(Data items)

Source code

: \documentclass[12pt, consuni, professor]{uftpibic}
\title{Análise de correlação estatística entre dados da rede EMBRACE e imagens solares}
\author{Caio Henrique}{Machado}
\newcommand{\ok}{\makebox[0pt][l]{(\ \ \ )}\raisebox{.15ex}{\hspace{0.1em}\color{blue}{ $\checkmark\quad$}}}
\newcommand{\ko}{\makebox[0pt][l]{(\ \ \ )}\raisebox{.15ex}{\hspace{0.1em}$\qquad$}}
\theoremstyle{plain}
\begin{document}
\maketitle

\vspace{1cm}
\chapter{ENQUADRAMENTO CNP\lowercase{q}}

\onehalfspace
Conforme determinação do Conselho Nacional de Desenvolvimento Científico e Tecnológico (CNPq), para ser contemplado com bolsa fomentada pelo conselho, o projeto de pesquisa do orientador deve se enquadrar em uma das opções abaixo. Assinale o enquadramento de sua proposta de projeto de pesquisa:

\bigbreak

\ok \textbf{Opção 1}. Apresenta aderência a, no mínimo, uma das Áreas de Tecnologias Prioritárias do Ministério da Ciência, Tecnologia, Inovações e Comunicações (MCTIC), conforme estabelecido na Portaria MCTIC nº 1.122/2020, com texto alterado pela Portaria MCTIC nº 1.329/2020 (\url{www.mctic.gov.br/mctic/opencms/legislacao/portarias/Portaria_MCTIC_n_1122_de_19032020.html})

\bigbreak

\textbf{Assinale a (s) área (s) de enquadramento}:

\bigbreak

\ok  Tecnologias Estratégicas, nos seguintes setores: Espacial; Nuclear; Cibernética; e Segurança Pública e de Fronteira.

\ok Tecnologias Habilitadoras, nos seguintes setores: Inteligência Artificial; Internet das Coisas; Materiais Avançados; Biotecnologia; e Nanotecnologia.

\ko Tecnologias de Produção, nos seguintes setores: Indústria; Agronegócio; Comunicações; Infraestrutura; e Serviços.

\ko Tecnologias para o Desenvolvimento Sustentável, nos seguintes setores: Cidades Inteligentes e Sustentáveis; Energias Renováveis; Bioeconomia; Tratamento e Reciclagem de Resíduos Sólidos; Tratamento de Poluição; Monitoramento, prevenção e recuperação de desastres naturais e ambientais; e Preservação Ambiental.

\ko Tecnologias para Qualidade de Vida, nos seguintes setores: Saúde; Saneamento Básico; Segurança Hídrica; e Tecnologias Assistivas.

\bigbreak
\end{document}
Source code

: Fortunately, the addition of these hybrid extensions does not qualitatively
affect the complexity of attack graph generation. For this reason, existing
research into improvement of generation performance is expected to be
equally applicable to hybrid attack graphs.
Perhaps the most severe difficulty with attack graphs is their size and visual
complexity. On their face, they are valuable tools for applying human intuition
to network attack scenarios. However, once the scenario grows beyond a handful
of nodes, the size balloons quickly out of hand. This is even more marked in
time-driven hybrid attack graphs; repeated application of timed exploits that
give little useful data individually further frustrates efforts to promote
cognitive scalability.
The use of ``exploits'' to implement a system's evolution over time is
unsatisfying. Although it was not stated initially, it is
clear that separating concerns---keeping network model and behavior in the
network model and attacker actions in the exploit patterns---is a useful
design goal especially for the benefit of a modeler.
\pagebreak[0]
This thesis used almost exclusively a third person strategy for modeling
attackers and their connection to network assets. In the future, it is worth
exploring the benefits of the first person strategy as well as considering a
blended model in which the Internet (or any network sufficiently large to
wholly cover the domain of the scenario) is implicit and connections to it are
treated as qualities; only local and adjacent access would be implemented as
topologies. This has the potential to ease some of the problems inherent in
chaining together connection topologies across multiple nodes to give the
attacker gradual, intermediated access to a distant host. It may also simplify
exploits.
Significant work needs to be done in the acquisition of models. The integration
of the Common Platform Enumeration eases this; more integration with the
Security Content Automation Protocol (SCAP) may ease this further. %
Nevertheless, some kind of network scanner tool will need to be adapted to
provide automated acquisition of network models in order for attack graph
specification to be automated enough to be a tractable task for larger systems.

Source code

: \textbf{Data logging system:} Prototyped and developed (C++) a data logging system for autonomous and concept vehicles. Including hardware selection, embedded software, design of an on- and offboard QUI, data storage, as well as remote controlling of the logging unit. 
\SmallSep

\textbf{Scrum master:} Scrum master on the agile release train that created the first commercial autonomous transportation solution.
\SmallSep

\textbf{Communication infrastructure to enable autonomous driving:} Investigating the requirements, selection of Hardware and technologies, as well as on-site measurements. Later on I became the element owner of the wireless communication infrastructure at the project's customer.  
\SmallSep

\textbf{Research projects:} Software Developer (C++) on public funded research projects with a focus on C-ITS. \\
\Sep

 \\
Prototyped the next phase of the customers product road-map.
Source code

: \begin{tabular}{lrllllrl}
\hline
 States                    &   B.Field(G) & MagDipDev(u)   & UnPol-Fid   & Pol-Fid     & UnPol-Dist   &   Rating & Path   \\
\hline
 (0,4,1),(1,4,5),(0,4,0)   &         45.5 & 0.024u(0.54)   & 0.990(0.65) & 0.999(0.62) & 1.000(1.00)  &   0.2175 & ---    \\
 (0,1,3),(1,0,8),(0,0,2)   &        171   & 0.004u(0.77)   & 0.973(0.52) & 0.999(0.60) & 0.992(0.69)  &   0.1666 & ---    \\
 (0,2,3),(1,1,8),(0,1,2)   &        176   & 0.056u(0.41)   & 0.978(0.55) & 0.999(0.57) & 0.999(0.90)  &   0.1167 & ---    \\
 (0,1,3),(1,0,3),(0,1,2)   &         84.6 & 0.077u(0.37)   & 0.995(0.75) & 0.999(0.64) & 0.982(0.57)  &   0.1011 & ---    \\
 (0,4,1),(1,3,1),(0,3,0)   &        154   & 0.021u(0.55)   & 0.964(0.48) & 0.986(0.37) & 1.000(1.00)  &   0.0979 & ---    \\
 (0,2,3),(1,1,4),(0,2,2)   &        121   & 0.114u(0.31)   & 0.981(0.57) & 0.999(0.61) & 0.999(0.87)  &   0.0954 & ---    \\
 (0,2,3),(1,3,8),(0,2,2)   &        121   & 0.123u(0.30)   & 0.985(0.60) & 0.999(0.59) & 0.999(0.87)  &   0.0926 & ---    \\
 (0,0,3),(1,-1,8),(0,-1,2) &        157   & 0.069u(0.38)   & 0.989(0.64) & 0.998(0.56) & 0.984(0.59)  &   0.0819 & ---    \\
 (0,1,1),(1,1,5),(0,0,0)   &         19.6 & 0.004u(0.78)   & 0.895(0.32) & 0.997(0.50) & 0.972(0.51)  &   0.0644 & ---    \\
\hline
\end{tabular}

Work task
Give back all of the records exactly as they were provided above.

Problem solution
Source code

: \documentclass[12pt, consuni, professor]{uftpibic}
\title{Análise de correlação estatística entre dados da rede EMBRACE e imagens solares}
\author{Caio Henrique}{Machado}
\newcommand{\ok}{\makebox[0pt][l]{(\ \ \ )}\raisebox{.15ex}{\hspace{0.1em}\color{blue}{ $\checkmark\quad$}}}
\newcommand{\ko}{\makebox[0pt][l]{(\ \ \ )}\raisebox{.15ex}{\hspace{0.1em}$\qquad$}}
\theoremstyle{plain}
\begin{document}
\maketitle

\vspace{1cm}
\chapter{ENQUADRAMENTO CNP\lowercase{q}}

\onehalfspace
Conforme determinação do Conselho Nacional de Desenvolvimento Científico e Tecnológico (CNPq), para ser contemplado com bolsa fomentada pelo conselho, o projeto de pesquisa do orientador deve se enquadrar em uma das opções abaixo. Assinale o enquadramento de sua proposta de projeto de pesquisa:

\bigbreak

\ok \textbf{Opção 1}. Apresenta aderência a, no mínimo, uma das Áreas de Tecnologias Prioritárias do Ministério da Ciência, Tecnologia, Inovações e Comunicações (MCTIC), conforme estabelecido na Portaria MCTIC nº 1.122/2020, com texto alterado pela Portaria MCTIC nº 1.329/2020 (\url{www.mctic.gov.br/mctic/opencms/legislacao/portarias/Portaria_MCTIC_n_1122_de_19032020.html})

\bigbreak

\textbf{Assinale a (s) área (s) de enquadramento}:

\bigbreak

\ok  Tecnologias Estratégicas, nos seguintes setores: Espacial; Nuclear; Cibernética; e Segurança Pública e de Fronteira.

\ok Tecnologias Habilitadoras, nos seguintes setores: Inteligência Artificial; Internet das Coisas; Materiais Avançados; Biotecnologia; e Nanotecnologia.

\ko Tecnologias de Produção, nos seguintes setores: Indústria; Agronegócio; Comunicações; Infraestrutura; e Serviços.

\ko Tecnologias para o Desenvolvimento Sustentável, nos seguintes setores: Cidades Inteligentes e Sustentáveis; Energias Renováveis; Bioeconomia; Tratamento e Reciclagem de Resíduos Sólidos; Tratamento de Poluição; Monitoramento, prevenção e recuperação de desastres naturais e ambientais; e Preservação Ambiental.

\ko Tecnologias para Qualidade de Vida, nos seguintes setores: Saúde; Saneamento Básico; Segurança Hídrica; e Tecnologias Assistivas.

\bigbreak
\end{document}
Source code

: Fortunately, the addition of these hybrid extensions does not qualitatively
affect the complexity of attack graph generation. For this reason, existing
research into improvement of generation performance is expected to be
equally applicable to hybrid attack graphs.
Perhaps the most severe difficulty with attack graphs is their size and visual
complexity. On their face, they are valuable tools for applying human intuition
to network attack scenarios. However, once the scenario grows beyond a handful
of nodes, the size balloons quickly out of hand. This is even more marked in
time-driven hybrid attack graphs; repeated application of timed exploits that
give little useful data individually further frustrates efforts to promote
cognitive scalability.
The use of ``exploits'' to implement a system's evolution over time is
unsatisfying. Although it was not stated initially, it is
clear that separating concerns---keeping network model and behavior in the
network model and attacker actions in the exploit patterns---is a useful
design goal especially for the benefit of a modeler.
\pagebreak[0]
This thesis used almost exclusively a third person strategy for modeling
attackers and their connection to network assets. In the future, it is worth
exploring the benefits of the first person strategy as well as considering a
blended model in which the Internet (or any network sufficiently large to
wholly cover the domain of the scenario) is implicit and connections to it are
treated as qualities; only local and adjacent access would be implemented as
topologies. This has the potential to ease some of the problems inherent in
chaining together connection topologies across multiple nodes to give the
attacker gradual, intermediated access to a distant host. It may also simplify
exploits.
Significant work needs to be done in the acquisition of models. The integration
of the Common Platform Enumeration eases this; more integration with the
Security Content Automation Protocol (SCAP) may ease this further. %
Nevertheless, some kind of network scanner tool will need to be adapted to
provide automated acquisition of network models in order for attack graph
specification to be automated enough to be a tractable task for larger systems.

Source code

: \textbf{Data logging system:} Prototyped and developed (C++) a data logging system for autonomous and concept vehicles. Including hardware selection, embedded software, design of an on- and offboard QUI, data storage, as well as remote controlling of the logging unit. 
\SmallSep

\textbf{Scrum master:} Scrum master on the agile release train that created the first commercial autonomous transportation solution.
\SmallSep

\textbf{Communication infrastructure to enable autonomous driving:} Investigating the requirements, selection of Hardware and technologies, as well as on-site measurements. Later on I became the element owner of the wireless communication infrastructure at the project's customer.  
\SmallSep

\textbf{Research projects:} Software Developer (C++) on public funded research projects with a focus on C-ITS. \\
\Sep

 \\
Prototyped the next phase of the customers product road-map.
Source code

: \begin{tabular}{lrllllrl}
\hline
 States                    &   B.Field(G) & MagDipDev(u)   & UnPol-Fid   & Pol-Fid     & UnPol-Dist   &   Rating & Path   \\
\hline
 (0,4,1),(1,4,5),(0,4,0)   &         45.5 & 0.024u(0.54)   & 0.990(0.65) & 0.999(0.62) & 1.000(1.00)  &   0.2175 & ---    \\
 (0,1,3),(1,0,8),(0,0,2)   &        171   & 0.004u(0.77)   & 0.973(0.52) & 0.999(0.60) & 0.992(0.69)  &   0.1666 & ---    \\
 (0,2,3),(1,1,8),(0,1,2)   &        176   & 0.056u(0.41)   & 0.978(0.55) & 0.999(0.57) & 0.999(0.90)  &   0.1167 & ---    \\
 (0,1,3),(1,0,3),(0,1,2)   &         84.6 & 0.077u(0.37)   & 0.995(0.75) & 0.999(0.64) & 0.982(0.57)  &   0.1011 & ---    \\
 (0,4,1),(1,3,1),(0,3,0)   &        154   & 0.021u(0.55)   & 0.964(0.48) & 0.986(0.37) & 1.000(1.00)  &   0.0979 & ---    \\
 (0,2,3),(1,1,4),(0,2,2)   &        121   & 0.114u(0.31)   & 0.981(0.57) & 0.999(0.61) & 0.999(0.87)  &   0.0954 & ---    \\
 (0,2,3),(1,3,8),(0,2,2)   &        121   & 0.123u(0.30)   & 0.985(0.60) & 0.999(0.59) & 0.999(0.87)  &   0.0926 & ---    \\
 (0,0,3),(1,-1,8),(0,-1,2) &        157   & 0.069u(0.38)   & 0.989(0.64) & 0.998(0.56) & 0.984(0.59)  &   0.0819 & ---    \\
 (0,1,1),(1,1,5),(0,0,0)   &         19.6 & 0.004u(0.78)   & 0.895(0.32) & 0.997(0.50) & 0.972(0.51)  &   0.0644 & ---    \\
\hline
\end{tabular}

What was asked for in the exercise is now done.